You have to be honest with yourself. Really think about if the choice you are making feels right to you. Do you feel good eating ice cream? Four pieces of pizza? Chicken? Soda? Whatever it may be… If you listen to yourself, you will know the truth. It takes some time just being quiet.

I have tried to define my eating habits for years. What am I? Am I vegetarian, meatatarian (I joke), gluten-free, paleo or even vegan? Making my life fit into a category has been daunting. When speaking with a lady at the potluck, she said, “Some people come here vegan, some vegetarians, some 80/20, some 90/10.” The light bulb went off. I can work with that. I can be 90/10. It’s not a specific category and I like that. From here, if my thoughts shift to being vegetarian great, if not, no worries. I’m exploring.

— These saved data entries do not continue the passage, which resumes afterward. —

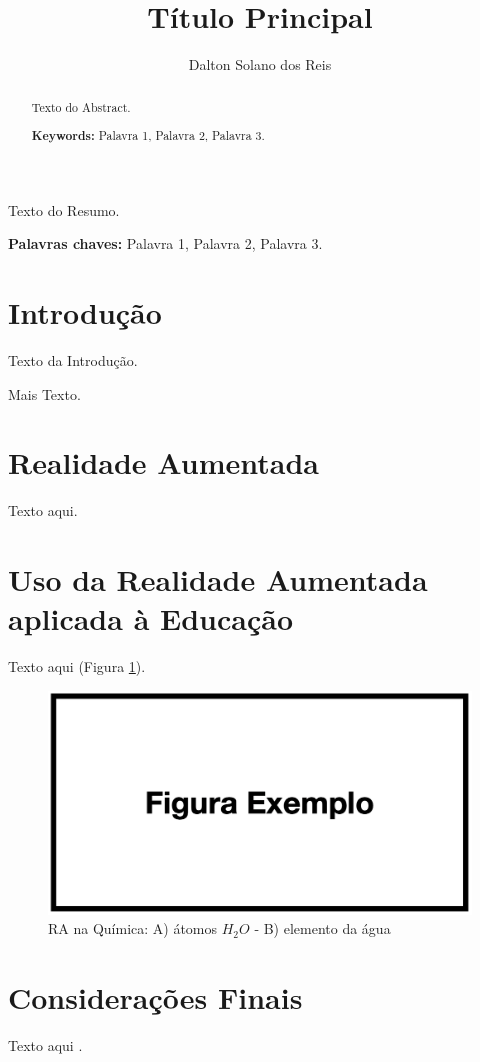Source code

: \documentclass[12pt]{article}
\title{Título Principal}
\author{Dalton Solano dos Reis\inst{1}}
\begin{document}
 
\makeatletter
\renewcommand{\@cite}[2]{({#1\if@tempswa , #2\fi})}
\makeatother


\maketitle

\begin{abstract}
Texto do Abstract.

\textbf{Keywords:} Palavra 1, Palavra 2, Palavra 3.
\end{abstract}
     
\begin{resumo} 
Texto do Resumo.

\textbf{Palavras chaves:} Palavra 1, Palavra 2, Palavra 3.
\end{resumo}

\section{Introdução} \label{sec:introducao}

Texto da Introdução. 

Mais Texto.

\section{Realidade Aumentada} \label{sec:aumentada}

Texto aqui.  

\section{Uso da Realidade Aumentada aplicada à Educação}\label{sec:aplicada}

Texto aqui (Figura \ref{fig:Fig_Cavalli2024}).

\begin{figure}[ht]
\centering
\includegraphics[width=.99\textwidth]{figura.png}
\caption{RA na Química: A) átomos $H_2O$ - B) elemento da água}
\label{fig:Fig_Cavalli2024}
\end{figure}

\section{Considerações Finais}\label{sec:finais}

Texto aqui \cite{Teste2025}.



\end{document}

My chapter of discovery is not over but always continuing. I love to explore. I love to eat but most importantly I love to be healthy and live.

2 comments

  1. Wendy McPherson says:

    Hi Amber. I found your blog! I love that quote about the small group making a difference. We certainly are trying. Glad to hear you will be back over and over. We need more young people in the group.

  2. Jamie Baker says:

    This really hits home for me right now, but on a different level. I am definitely a meat eater. I tried going vegetarian in my college years, but dealing with extremist vegans on the outskirts of my circles forced me to say “I don’t want to be like that,” and I started eating meat again. I don’t eat a lot–I’d probably fall into the 80/20 category–but I do eat it, and my experiences with vegetarians and vegans has been less than uplifting.

    But my different level of discovering myself comes more on a spiritual level. It stared with my herbs, and developing a deep passion for learning ALL their uses, including medical. Which lead me back to things I’d looked into previously. Namely paganism. But being a Christian raised and taught, that brings major conflicts into my life. I am just beginning to make changes personally, and the readings I’m doing have been wonderful in relieving some of my fears: I can be a Pagan Christian. This is huge to me.

    Thank you for sharing your heart on something so personal.